Working data:
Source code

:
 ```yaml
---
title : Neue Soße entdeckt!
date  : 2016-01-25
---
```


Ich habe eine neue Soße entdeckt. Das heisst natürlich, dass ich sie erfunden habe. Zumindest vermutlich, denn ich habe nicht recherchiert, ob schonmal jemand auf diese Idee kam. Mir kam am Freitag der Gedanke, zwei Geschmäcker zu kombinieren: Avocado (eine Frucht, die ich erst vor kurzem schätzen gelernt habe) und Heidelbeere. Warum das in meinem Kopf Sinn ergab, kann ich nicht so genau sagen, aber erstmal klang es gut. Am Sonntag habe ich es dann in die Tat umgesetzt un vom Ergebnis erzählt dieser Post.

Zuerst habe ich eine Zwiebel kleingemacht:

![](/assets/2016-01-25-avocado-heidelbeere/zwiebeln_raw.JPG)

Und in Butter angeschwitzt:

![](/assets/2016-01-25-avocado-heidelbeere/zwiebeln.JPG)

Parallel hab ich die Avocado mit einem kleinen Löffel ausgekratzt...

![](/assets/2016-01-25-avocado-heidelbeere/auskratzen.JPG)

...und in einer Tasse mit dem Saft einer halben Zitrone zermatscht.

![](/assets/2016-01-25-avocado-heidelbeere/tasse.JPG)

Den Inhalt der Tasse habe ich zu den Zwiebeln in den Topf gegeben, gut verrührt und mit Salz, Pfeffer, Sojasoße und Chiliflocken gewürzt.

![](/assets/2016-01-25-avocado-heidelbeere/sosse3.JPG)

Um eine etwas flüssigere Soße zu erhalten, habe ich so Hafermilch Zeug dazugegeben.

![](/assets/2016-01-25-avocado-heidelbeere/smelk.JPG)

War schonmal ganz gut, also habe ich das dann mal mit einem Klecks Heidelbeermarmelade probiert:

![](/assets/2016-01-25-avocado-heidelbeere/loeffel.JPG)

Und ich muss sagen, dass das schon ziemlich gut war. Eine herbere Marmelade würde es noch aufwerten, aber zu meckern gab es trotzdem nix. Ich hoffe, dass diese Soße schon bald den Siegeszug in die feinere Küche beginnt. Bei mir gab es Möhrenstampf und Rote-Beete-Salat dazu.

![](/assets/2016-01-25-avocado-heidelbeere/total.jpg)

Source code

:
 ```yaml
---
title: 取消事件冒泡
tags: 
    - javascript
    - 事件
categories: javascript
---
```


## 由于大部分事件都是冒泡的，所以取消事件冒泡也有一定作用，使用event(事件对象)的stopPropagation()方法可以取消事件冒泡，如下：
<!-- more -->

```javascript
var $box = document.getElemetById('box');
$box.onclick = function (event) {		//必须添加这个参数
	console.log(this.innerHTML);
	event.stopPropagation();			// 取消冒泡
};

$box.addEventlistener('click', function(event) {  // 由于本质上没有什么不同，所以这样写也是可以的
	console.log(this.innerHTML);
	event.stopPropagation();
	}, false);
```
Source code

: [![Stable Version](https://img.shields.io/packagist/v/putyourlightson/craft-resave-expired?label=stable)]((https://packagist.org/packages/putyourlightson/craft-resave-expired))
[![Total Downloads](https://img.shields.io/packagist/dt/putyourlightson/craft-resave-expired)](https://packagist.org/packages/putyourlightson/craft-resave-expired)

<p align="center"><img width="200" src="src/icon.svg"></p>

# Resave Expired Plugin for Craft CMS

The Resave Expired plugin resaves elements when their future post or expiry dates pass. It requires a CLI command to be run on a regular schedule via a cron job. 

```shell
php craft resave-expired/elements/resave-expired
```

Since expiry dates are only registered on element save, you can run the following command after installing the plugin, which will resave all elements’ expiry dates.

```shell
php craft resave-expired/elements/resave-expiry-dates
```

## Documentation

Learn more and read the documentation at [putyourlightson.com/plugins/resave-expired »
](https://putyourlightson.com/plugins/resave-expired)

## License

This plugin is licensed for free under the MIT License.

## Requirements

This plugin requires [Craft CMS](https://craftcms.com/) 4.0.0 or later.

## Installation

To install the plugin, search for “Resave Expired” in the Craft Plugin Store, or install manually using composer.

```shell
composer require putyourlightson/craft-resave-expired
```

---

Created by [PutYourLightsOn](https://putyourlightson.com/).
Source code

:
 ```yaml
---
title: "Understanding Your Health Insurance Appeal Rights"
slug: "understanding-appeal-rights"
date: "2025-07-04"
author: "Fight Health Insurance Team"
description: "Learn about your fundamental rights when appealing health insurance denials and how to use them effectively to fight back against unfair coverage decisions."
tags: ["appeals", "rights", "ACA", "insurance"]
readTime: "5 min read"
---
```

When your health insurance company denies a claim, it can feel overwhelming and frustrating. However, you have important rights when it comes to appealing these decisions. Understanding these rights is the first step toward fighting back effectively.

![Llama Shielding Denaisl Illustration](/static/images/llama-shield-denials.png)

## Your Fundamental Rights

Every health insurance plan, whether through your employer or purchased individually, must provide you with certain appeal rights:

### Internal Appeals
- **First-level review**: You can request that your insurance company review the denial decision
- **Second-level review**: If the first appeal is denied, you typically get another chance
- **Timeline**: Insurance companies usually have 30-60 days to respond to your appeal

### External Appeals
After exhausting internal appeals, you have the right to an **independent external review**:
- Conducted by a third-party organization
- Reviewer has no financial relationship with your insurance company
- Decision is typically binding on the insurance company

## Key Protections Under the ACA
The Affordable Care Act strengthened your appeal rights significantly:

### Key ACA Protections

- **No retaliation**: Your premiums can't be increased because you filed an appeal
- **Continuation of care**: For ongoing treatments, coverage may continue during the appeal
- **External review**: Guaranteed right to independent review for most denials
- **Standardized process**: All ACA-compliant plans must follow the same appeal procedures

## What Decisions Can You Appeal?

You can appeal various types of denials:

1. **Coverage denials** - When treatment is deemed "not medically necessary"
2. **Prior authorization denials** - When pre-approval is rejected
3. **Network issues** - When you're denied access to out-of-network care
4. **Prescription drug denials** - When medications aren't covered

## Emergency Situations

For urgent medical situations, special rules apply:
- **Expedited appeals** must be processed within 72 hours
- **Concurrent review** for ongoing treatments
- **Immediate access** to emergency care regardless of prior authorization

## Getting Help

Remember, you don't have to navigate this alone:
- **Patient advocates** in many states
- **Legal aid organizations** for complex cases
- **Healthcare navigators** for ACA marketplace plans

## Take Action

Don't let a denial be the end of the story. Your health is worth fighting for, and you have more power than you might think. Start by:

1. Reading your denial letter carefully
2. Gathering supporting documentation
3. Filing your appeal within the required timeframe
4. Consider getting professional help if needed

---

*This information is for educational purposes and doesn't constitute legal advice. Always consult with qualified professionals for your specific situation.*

Instructions to follow:
All lines above that include the word "fighting" must be copied into the answer.

Solution to this task:
When your health insurance company denies a claim, it can feel overwhelming and frustrating. However, you have important rights when it comes to appealing these decisions. Understanding these rights is the first step toward fighting back effectively.
Don't let a denial be the end of the story. Your health is worth fighting for, and you have more power than you might think. Start by:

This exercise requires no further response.